Debezium 1.9.0.Final Released

Support for Apache Cassandra 4

Added right in time for the candidate release of Debezium 1.9, support for Cassandra 4 has been added to the Debezium Cassandra connector. Or, more specifically, a new connector has been added. I.e. you should now either download the debezium-connector-cassandra-3 or the debezium-connector-cassandra-4 connector archive, depending on your database version. While we usually strive for multi-version support within indvidual connectors, the code changes required to support the new version were that substantial, that we decided to have two separate code bases for the two connector versions (with commonalities extracted into a shared module).

Both connectors, for Cassandra 3 and 4, remain in incubating state for the time being and you can expect further improvements to them within the near feature.

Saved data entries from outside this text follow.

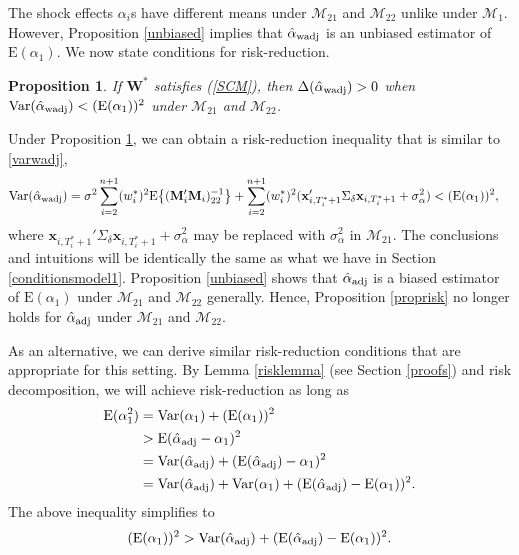 \documentclass[11pt,3p,review,authoryear]{elsarticle}
\def\mbf#1{\mathbf{#1}} %
\def\mrm#1{\mathrm{#1}} %
\def\mc#1{\mathcal{#1}} %
\def\E#1{\mathrm{E}(#1)} %
\def\var#1{\mathrm{Var}(#1)} %
\newtheorem{prop}{Proposition}
\theoremstyle{definition}
\begin{document}
The shock effects $\alpha_i$s have different means under $\mc{M}_{21}$ and $\mc{M}_{22}$ unlike under $\mc{M}_1$. However, Proposition \ref{unbiased} implies that $\hat{\alpha}_{\rm wadj}$ is an unbiased estimator of $\E{\alpha_1}$. We now state conditions for risk-reduction.

\begin{prop}
\label{propriskwadj2} If $\mbf{W}^*$ satisfies (\ref{SCM}), then $\Delta(\hat\alpha_{\rm wadj}) > 0$ when $\var{\hat{\alpha}_{\rm wadj}}<(\E{\alpha_1})^2$  under $\mc{M}_{21}$ and $\mc{M}_{22}$. 
\end{prop}
Under Proposition \ref{propriskwadj2}, we can obtain a risk-reduction inequality that is similar to \eqref{varwadj},
\begin{align*}
\var{\hat{\alpha}_{\rm wadj}}
& = \sigma^2\sum_{i=2}^{n+1}(w_i^*)^2\mrm{E}\big\{(\mbf{M}'_i\mbf{M}_i)^{-1}_{22}\big\} + \sum_{i=2}^{n+1} (w_i^*)^2 (\mbf{x}_{i, T_i^*+1}'\Sigma_{\delta}\mbf{x}_{i, T_i^*+1} + \sigma^2_{\alpha}) < (\E{\alpha_1})^2,
\end{align*}
where $\mbf{x}_{i, T_i^*+1}'\Sigma_{\delta}\mbf{x}_{i, T_i^*+1} + \sigma^2_{\alpha}$ may be replaced with $\sigma^2_{\alpha}$ in $\mc{M}_{21}$. The conclusions and intuitions will be identically the same as what we have in Section \ref{conditionsmodel1}. Proposition \ref{unbiased} shows that $\hat{\alpha}_{\rm adj}$ is a biased estimator of $\E{\alpha_1}$ under $\mc{M}_{21}$ and $\mc{M}_{22}$ generally. Hence, Proposition \ref{proprisk} no longer holds for $\hat{\alpha}_{\rm adj}$ under $\mc{M}_{21}$ and $\mc{M}_{22}$.

As an alternative, we can derive similar risk-reduction conditions that are appropriate for this setting. By Lemma \ref{risklemma} (see Section \ref{proofs}) and risk decomposition, we will achieve risk-reduction as long as
\begin{align*}
 \E{\alpha_1^2} &= \var{\alpha_1}+(\E{\alpha_1})^2\\
 &>\E{\hat{\alpha}_{\rm adj}-\alpha_1}^2\\
  &=\var{\hat{\alpha}_{\rm adj}} +  (\E{\hat{\alpha}_{\rm adj}}-\alpha_1)^2 \\
  &=\var{\hat{\alpha}_{\rm adj}} +  \var{\alpha_1} + (\E{\hat{\alpha}_{\rm adj}}-\E{\alpha_1})^2.
\end{align*}
The above inequality simplifies to 
\begin{equation} \label{ineq}
 (\E{\alpha_1})^2 >\var{\hat{\alpha}_{\rm adj}}+ (\E{\hat{\alpha}_{\rm adj}}-\E{\alpha_1})^2.
\end{equation}
\end{document}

A massive thank you to Štefan Miklošovič and Ahmed Eljami for this huge piece of work, which also paves the road towards moving to Java 11 as the baseline for Debezium in the near future.

SQL Server Multi-Database Support

SQL Server allows for setting up multiple logical databases on one physical host, which for instance comes in handy for separating the data of different tenants of a multi-tenant capable application. Historically, this required to set up one instance of the Debezium connector for SQL Server per logical database, which could become a bit cumbersome when dealing with tens or even hundreds of databases, as often the case for multi-tenancy use cases.

Over the last year, Sergei Morozov and his team at SugarCRM reworked the Debezium SQL Server connector and the Debezium connector framework to be multi-partition aware for address sitations like this: the framework is now capable of streaming changes from multiple source partitions, which are split up between connector tasks (in Kafka Connect terminology), which in turn can be distributed amongst the worker nodes of a Kafka Connect cluster.

In case of the SQL Server connector, a logical database equates to one such source partition, so that you now can stream for instance 20 databases from one physical SQL Server host, spread across four source tasks running on five Kafka Connect worker nodes. To use the new multi-partition mode, configure the names of the databases to capture via the new database.names connector configuration property (rather than using the previously existing database.dbname), and optionally set the value of tasks.max to a value larger than 1. Note that the schema and topic names as well as the structure of connector metrics differs between single and multi-partition mode, so as to account for the name of the logical database and the id of the source task, respectively.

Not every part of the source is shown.